Friday, August 17, 2018
Trump administration nearing deal with Mexico on revised NAFTA — but issues with Canada remain
Reaching an agreement with Mexico would mark a breakthrough for the administration after a year of roller-coaster talks and tension with its longtime North American trading partners. President Trump has frequently threatened to withdraw from NAFTA, linked the renegotiations to his call for a wall along the U.S.-Mexican border and slapped tariffs on Mexican and Canadian steel to apply pressure to make concessions.
But both Mexico and the U.S. have strong incentives to push through a deal quickly. Mexico wants to lock in an agreement before its new leftist president takes office, and the White House is keen on achieving a win on trade ahead of the midterm elections.
Canada, meanwhile, has shown less urgency to complete a revision of the 24-year-old pact, but is expected to return to the bargaining table once the U.S. and Mexico settle their differences.
And then the question will be “whether Canada is finally willing to reengage in the process, sign off on what has been agreed and quickly resolve any key outstanding issues of concern to Canada,” said Lori Wallach, director of Public Citizen’s Global Trade Watch.

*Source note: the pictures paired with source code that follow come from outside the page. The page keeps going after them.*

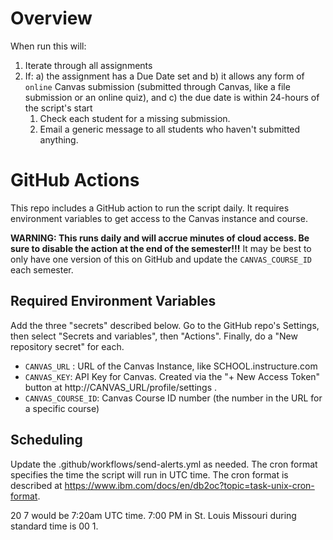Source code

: 
# Overview

When run this will:

1. Iterate through all assignments
2. If: a) the assignment has a Due Date set and b) it allows any form of `online` Canvas submission (submitted through Canvas, like a file submission or an online quiz), and c) the due date is within 24-hours of the script's start
   1. Check each student for a missing submission.
   2. Email a generic message to all students who haven't submitted anything.

# GitHub Actions

This repo includes a GitHub action to run the script daily.  It requires environment variables to get access to the Canvas instance and course.

**WARNING: This runs daily and will accrue minutes of cloud access.  Be sure to disable the action at the end of the semester!!!**  It may be best to only have one version of this on GitHub and update the `CANVAS_COURSE_ID` each semester.

## Required Environment Variables

Add the three "secrets" described below.  Go to the GitHub repo's Settings, then select "Secrets and variables", then "Actions". Finally, do a "New repository secret" for each.

* `CANVAS_URL` : URL of the Canvas Instance, like SCHOOL.instructure.com
* `CANVAS_KEY`: API Key for Canvas. Created via the "+ New Access Token" button at http://CANVAS_URL/profile/settings .
* `CANVAS_COURSE_ID`: Canvas Course ID number (the number in the URL for a specific course)

## Scheduling

Update the .github/workflows/send-alerts.yml as needed.  The cron format specifies the time the script will run in UTC time.  The cron format is described at https://www.ibm.com/docs/en/db2oc?topic=task-unix-cron-format.  

20 7 would be 7:20am UTC time.  7:00 PM in St. Louis Missouri during standard time is 00 1. 
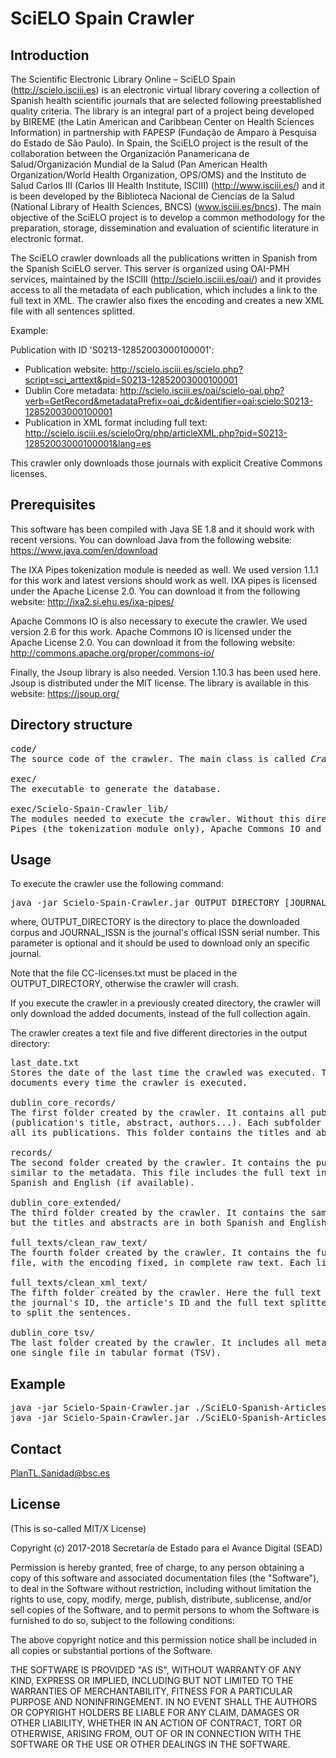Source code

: # SciELO Spain Crawler

## Introduction

The Scientific Electronic Library Online – SciELO Spain (http://scielo.isciii.es) is an electronic virtual library 
covering a collection of Spanish health scientific journals that are selected following preestablished quality criteria.
The library is an integral part of a project being developed by BIREME (the Latin American and Caribbean Center on 
Health Sciences Information) in partnership with FAPESP (Fundação de Amparo à Pesquisa do Estado de São Paulo). 
In Spain, the SciELO project is the result of the collaboration between the Organización Panamericana de Salud/Organización 
Mundial de la Salud (Pan American Health Organization/World Health Organization, OPS/OMS) and the Instituto de Salud 
Carlos III (Carlos III Health Institute, ISCIII) (http://www.isciii.es/) and it is been developed by the Biblioteca 
Nacional de Ciencias de la Salud (National Library of Health Sciences, BNCS) (www.isciii.es/bncs).
The main objective of the SciELO project is to develop a common methodology for the preparation, storage, dissemination and 
evaluation of scientific literature in electronic format. 

The SciELO crawler downloads all the publications written in Spanish from the Spanish SciELO server. This server is organized 
using OAI-PMH services, maintained by the ISCIII (http://scielo.isciii.es/oai/) and it provides access to all the 
metadata of each publication, which includes a link to the full text in XML. The crawler also fixes the encoding and 
creates a new XML file with all sentences splitted.

Example: 

Publication with ID 'S0213-12852003000100001':
- Publication website: http://scielo.isciii.es/scielo.php?script=sci_arttext&pid=S0213-12852003000100001
- Dublin Core metadata: http://scielo.isciii.es/oai/scielo-oai.php?verb=GetRecord&metadataPrefix=oai_dc&identifier=oai:scielo:S0213-12852003000100001
- Publication in XML format including full text: http://scielo.isciii.es/scieloOrg/php/articleXML.php?pid=S0213-12852003000100001&lang=es 

This crawler only downloads those journals with explicit Creative Commons licenses.


## Prerequisites

This software has been compiled with Java SE 1.8 and it should work with recent versions. You can download Java from the following website: https://www.java.com/en/download

The IXA Pipes tokenization module is needed as well. We used version 1.1.1 for this work and latest versions should work as well. 
IXA pipes is licensed under the Apache License 2.0. You can download it from the following website: 
http://ixa2.si.ehu.es/ixa-pipes/

Apache Commons IO is also necessary to execute the crawler. We used version 2.6 for this work. Apache Commons IO is licensed under the Apache License 2.0. You can download it from the following website: http://commons.apache.org/proper/commons-io/

Finally, the Jsoup library is also needed. Version 1.10.3 has been used here. Jsoup is distributed under the MIT license. The library is available in this website: https://jsoup.org/


## Directory structure

<pre>
code/
The source code of the crawler. The main class is called <i>Crawler.java</i>

exec/
The executable to generate the database.

exec/Scielo-Spain-Crawler_lib/
The modules needed to execute the crawler. Without this directory, the crawler will crash. It includes IXA 
Pipes (the tokenization module only), Apache Commons IO and Jsoup.
</pre>


## Usage

To execute the crawler use the following command:

<pre>java -jar Scielo-Spain-Crawler.jar OUTPUT_DIRECTORY [JOURNAL_ISSN]</pre>

where, OUTPUT_DIRECTORY is the directory to place the downloaded corpus and JOURNAL_ISSN is the journal's offical 
ISSN serial number. This parameter is optional and it should be used to download only an specific journal.

Note that the file CC-licenses.txt must be placed in the OUTPUT_DIRECTORY, otherwise the crawler will crash.

If you execute the crawler in a previously created directory, the crawler will only download the added documents, 
instead of the full collection again.

The crawler creates a text file and five different directories in the output directory:
<pre>
last_date.txt
Stores the date of the last time the crawled was executed. This file is used to control the download of new 
documents every time the crawler is executed.

dublin_core_records/
The first folder created by the crawler. It contains all publications' metadata in Dublin Core format 
(publication's title, abstract, authors...). Each subfolder is named after a journal's ID and it includes 
all its publications. This folder contains the titles and abstracts in Spanish only.

records/
The second folder created by the crawler. It contains the publications' information in XML format, very 
similar to the metadata. This file includes the full text in HTML format, its title and its abstract in 
Spanish and English (if available).

dublin_core_extended/
The third folder created by the crawler. It contains the same files of the "dublin_core_records" folder, 
but the titles and abstracts are in both Spanish and English.

full_texts/clean_raw_text/
The fourth folder created by the crawler. It contains the full text of the article extracted from the XML 
file, with the encoding fixed, in complete raw text. Each line is a paragraph.

full_texts/clean_xml_text/
The fifth folder created by the crawler. Here the full text is organized in an XML file. Each XML contains 
the journal's ID, the article's ID and the full text splitted in paragraphs and sentences. We used IXA pipes 
to split the sentences.

dublin_core_tsv/
The last folder created by the crawler. It includes all metadata of the "dublin_core_extended" folder in 
one single file in tabular format (TSV).
</pre>


## Example

<pre>
java -jar Scielo-Spain-Crawler.jar ./SciELO-Spanish-Articles
java -jar Scielo-Spain-Crawler.jar ./SciELO-Spanish-Articles 1578-2549
</pre>


## Contact

PlanTL.Sanidad@bsc.es

## License

(This is so-called MIT/X License)

Copyright (c) 2017-2018 Secretaría de Estado para el Avance Digital (SEAD)

Permission is hereby granted, free of charge, to any person obtaining a copy of this software and associated documentation files (the "Software"), to deal in the Software without restriction, including without limitation the rights to use, copy, modify, merge, publish, distribute, sublicense, and/or sell copies of the Software, and to permit persons to whom the Software is furnished to do so, subject to the following conditions:

The above copyright notice and this permission notice shall be included in all copies or substantial portions of the Software.

THE SOFTWARE IS PROVIDED "AS IS", WITHOUT WARRANTY OF ANY KIND, EXPRESS OR IMPLIED, INCLUDING BUT NOT LIMITED TO THE WARRANTIES OF MERCHANTABILITY, FITNESS FOR A PARTICULAR PURPOSE AND NONINFRINGEMENT. IN NO EVENT SHALL THE AUTHORS OR COPYRIGHT HOLDERS BE LIABLE FOR ANY CLAIM, DAMAGES OR OTHER LIABILITY, WHETHER IN AN ACTION OF CONTRACT, TORT OR OTHERWISE, ARISING FROM, OUT OF OR IN CONNECTION WITH THE SOFTWARE OR THE USE OR OTHER DEALINGS IN THE SOFTWARE.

Trump’s trade negotiators this week have been meeting with senior Mexican officials in Washington, and sources familiar with the discussions say the two sides have largely agreed to new rules on auto trade — a top priority for the White House — that could boost investment in the U.S. and curb a flight of domestic production and jobs to Mexico.
In exchange, the United States trade representative, Robert Lighthizer, appears to be showing flexibility on an earlier demand for an automatic five-year termination of NAFTA and a proposal to make it easier for the U.S. to press anti-dumping claims against seasonal produce like tomatoes from Mexico.
Multilateral trade negotiations typically include bilateral talks between nations, but the administration’s strategy to close a deal first with Mexico — without parallel discussions with Canadian officials — is unusual and could backfire.
“I think the Trump administration is playing a risky game if you have a final deal with Mexico and you present it (to Canada) as a fait accompli,” said Daniel Ujczo, an international trade lawyer who specializes in Canada-U.S. affairs at the law firm Dickinson Wright.